La domenica mattina è stata la volta di Luigi Giannelli che ha letteralmente rapito la platea parlando delle piante della madre terra secondo la Medicina Tradizionale Mediterranea ed insegnando a noi tutti l’utilizzo corretto di queste piante.

Dopo il dott. Giannelli è stato il turno di Marco Sarandrea che dapprima ha parlato di Erboristeria monastica con la descrizione accurata della regola di Benedetto da Norcia, soprattutto riguardante la coltivazione dell’orto dei semplici. Quindi egli, presentatosi con una borsa di piante raccolte quella mattina stessa nei dintorni dell’albergo che ci ospitava, ci ha descritto l’utilizzo di ciascuna di esse soffermandosi, in particolar modo sulle piante dimenticate dall’erborista moderno, piante che appartengono alla nostra tradizione e che dobbiamo salvaguardare ad ogni costo.
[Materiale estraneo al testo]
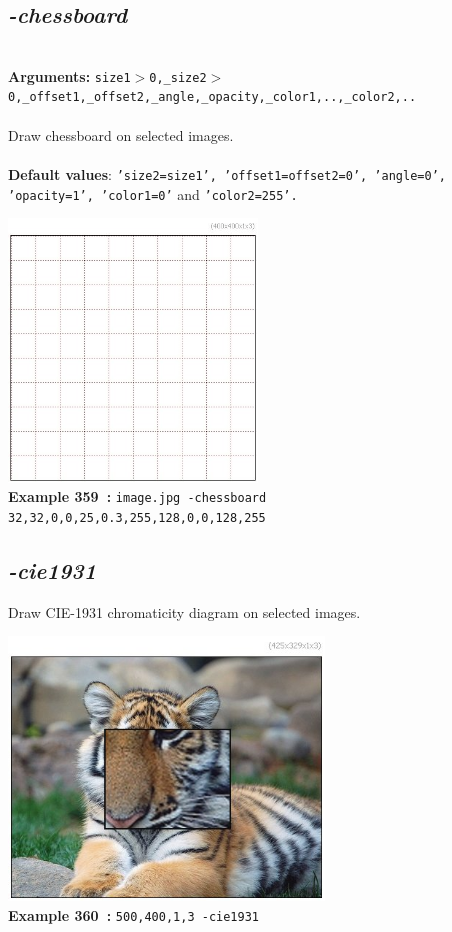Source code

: \documentclass[a4paper,11pt,twoside]{book}
\begin{document}
\subsection{\emph{-chessboard} }\vspace*{-0.5em}
~\\\textbf{Arguments: } 
{\small \texttt{size1$>$0,\_size2$>$0,\_offset1,\_offset2,\_angle,\_opacity,\_color1,..,\_color2,..}}\\~\\
Draw chessboard on selected images.
~\\~\\\textbf{Default values}: {\small \texttt{'size2=size1', 'offset1=offset2=0', 'angle=0', 'opacity=1', 'color1=0'} and \texttt{'color2=255'.}}
\begin{center}\includegraphics[keepaspectratio=true,height=7cm,width=\textwidth]{img/gmic_def359.jpg}\\
{\footnotesize \textbf{Example 359~:} \texttt{image.jpg -chessboard 32,32,0,0,25,0.3,255,128,0,0,128,255}}
\end{center}

\subsection{\emph{-cie1931} }\vspace*{-0.5em}
Draw CIE-1931 chromaticity diagram on selected images.
\begin{center}\includegraphics[keepaspectratio=true,height=7cm,width=\textwidth]{img/gmic_def360.jpg}\\
{\footnotesize \textbf{Example 360~:} \texttt{500,400,1,3 -cie1931}}
\end{center}
\end{document}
La dott.ssa Carmela Patania ci ha proposto una interessantissima riflessione sul ruolo del seme sia nella parte botanica, sia in quella alimentare concludendo la sua relazione con la spiegazione di una tisana a base di quattro semi di apiacee utile nei casi di digestione lenta.

Dopo la nostra vicepresidente è stato il turno, assai gradito, di un collega dalla cui chiarezza espositiva anche i migliori relatori al mondo dovrebbero imparare, Bartolomeo Antonio Scalzi che con la sua relazione su “La vita segreta delle piante” ha dato alla platea prova dell’amore che ogni erborista dovrebbe avere, per la botanica. La relazione non ha posto la botanica come una materia sistematica e nemmeno ha fatto vedere le piante da un punto di vista evolutivo diretto come si è soliti leggere nei manuali di botanica, bensì la relazione si è interrogata sul significato della parola evoluzione.
Il Maestro Simone Iozzi ha chiuso, infine i lavori parlando e spiegando il suo erbario e i modi di utilizzo di ogni singola pianta.

Concludendo questo resoconto il sottoscritto si è reso conto una volta in più, mi si perdoni il gioco di parole, di praticare un mestiere antico e bellissimo che tuttavia dà risposte ad interrogativi estremamente moderni.